Could you output each line below exactly as it appears, excluding any pictures?
# # #
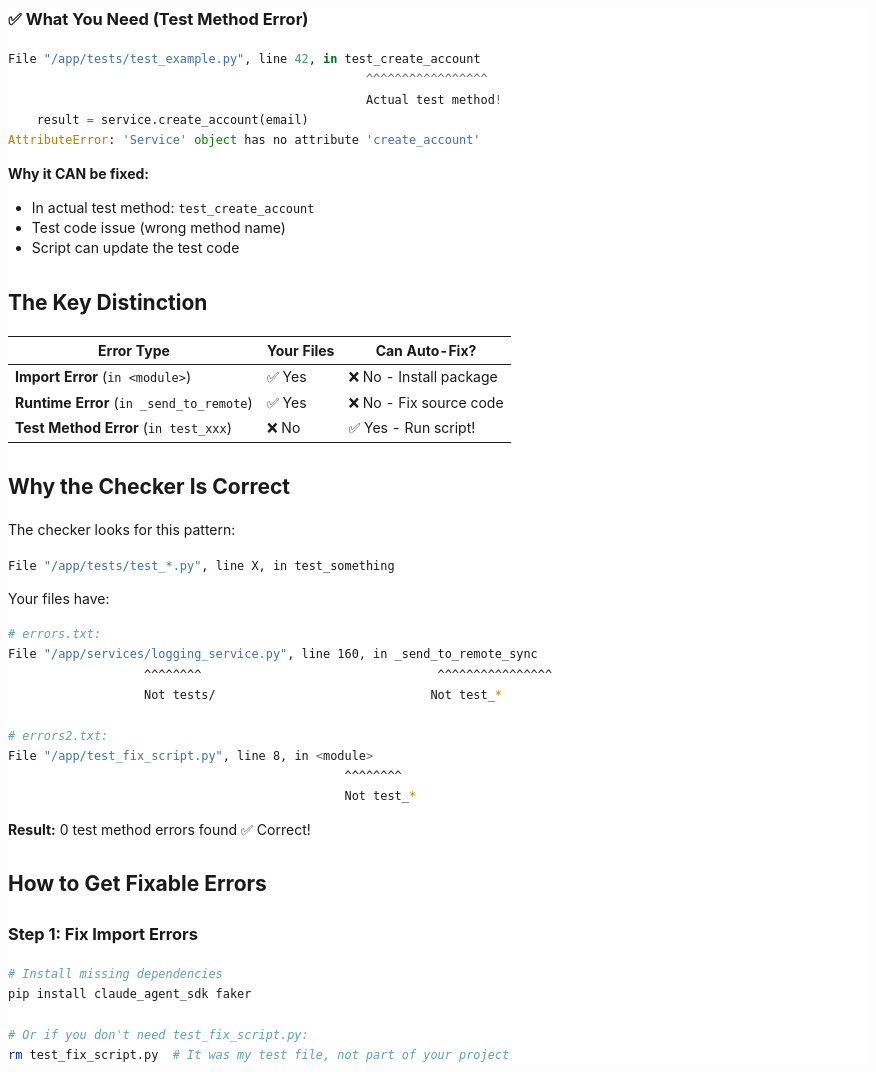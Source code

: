 ### ✅ What You Need (Test Method Error)

```python
File "/app/tests/test_example.py", line 42, in test_create_account
                                                  ^^^^^^^^^^^^^^^^^
                                                  Actual test method!
    result = service.create_account(email)
AttributeError: 'Service' object has no attribute 'create_account'
```

**Why it CAN be fixed:**
- In actual test method: `test_create_account`
- Test code issue (wrong method name)
- Script can update the test code

## The Key Distinction

| Error Type | Your Files | Can Auto-Fix? |
|------------|------------|---------------|
| **Import Error** (`in <module>`) | ✅ Yes | ❌ No - Install package |
| **Runtime Error** (`in _send_to_remote`) | ✅ Yes | ❌ No - Fix source code |
| **Test Method Error** (`in test_xxx`) | ❌ No | ✅ Yes - Run script! |

## Why the Checker Is Correct

The checker looks for this pattern:
```bash
File "/app/tests/test_*.py", line X, in test_something
```

Your files have:
```bash
# errors.txt:
File "/app/services/logging_service.py", line 160, in _send_to_remote_sync
                   ^^^^^^^^                                 ^^^^^^^^^^^^^^^^
                   Not tests/                              Not test_*

# errors2.txt:
File "/app/test_fix_script.py", line 8, in <module>
                                               ^^^^^^^^
                                               Not test_*
```

**Result:** 0 test method errors found ✅ Correct!

## How to Get Fixable Errors

### Step 1: Fix Import Errors

```bash
# Install missing dependencies
pip install claude_agent_sdk faker

# Or if you don't need test_fix_script.py:
rm test_fix_script.py  # It was my test file, not part of your project
```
# # #
» **Worked solution**:
Source code

: ### ✅ What You Need (Test Method Error)

```python
File "/app/tests/test_example.py", line 42, in test_create_account
                                                  ^^^^^^^^^^^^^^^^^
                                                  Actual test method!
    result = service.create_account(email)
AttributeError: 'Service' object has no attribute 'create_account'
```

**Why it CAN be fixed:**
- In actual test method: `test_create_account`
- Test code issue (wrong method name)
- Script can update the test code

## The Key Distinction

| Error Type | Your Files | Can Auto-Fix? |
|------------|------------|---------------|
| **Import Error** (`in <module>`) | ✅ Yes | ❌ No - Install package |
| **Runtime Error** (`in _send_to_remote`) | ✅ Yes | ❌ No - Fix source code |
| **Test Method Error** (`in test_xxx`) | ❌ No | ✅ Yes - Run script! |

## Why the Checker Is Correct

The checker looks for this pattern:
```bash
File "/app/tests/test_*.py", line X, in test_something
```

Your files have:
```bash
# errors.txt:
File "/app/services/logging_service.py", line 160, in _send_to_remote_sync
                   ^^^^^^^^                                 ^^^^^^^^^^^^^^^^
                   Not tests/                              Not test_*

# errors2.txt:
File "/app/test_fix_script.py", line 8, in <module>
                                               ^^^^^^^^
                                               Not test_*
```

**Result:** 0 test method errors found ✅ Correct!

## How to Get Fixable Errors

### Step 1: Fix Import Errors

```bash
# Install missing dependencies
pip install claude_agent_sdk faker

# Or if you don't need test_fix_script.py:
rm test_fix_script.py  # It was my test file, not part of your project
```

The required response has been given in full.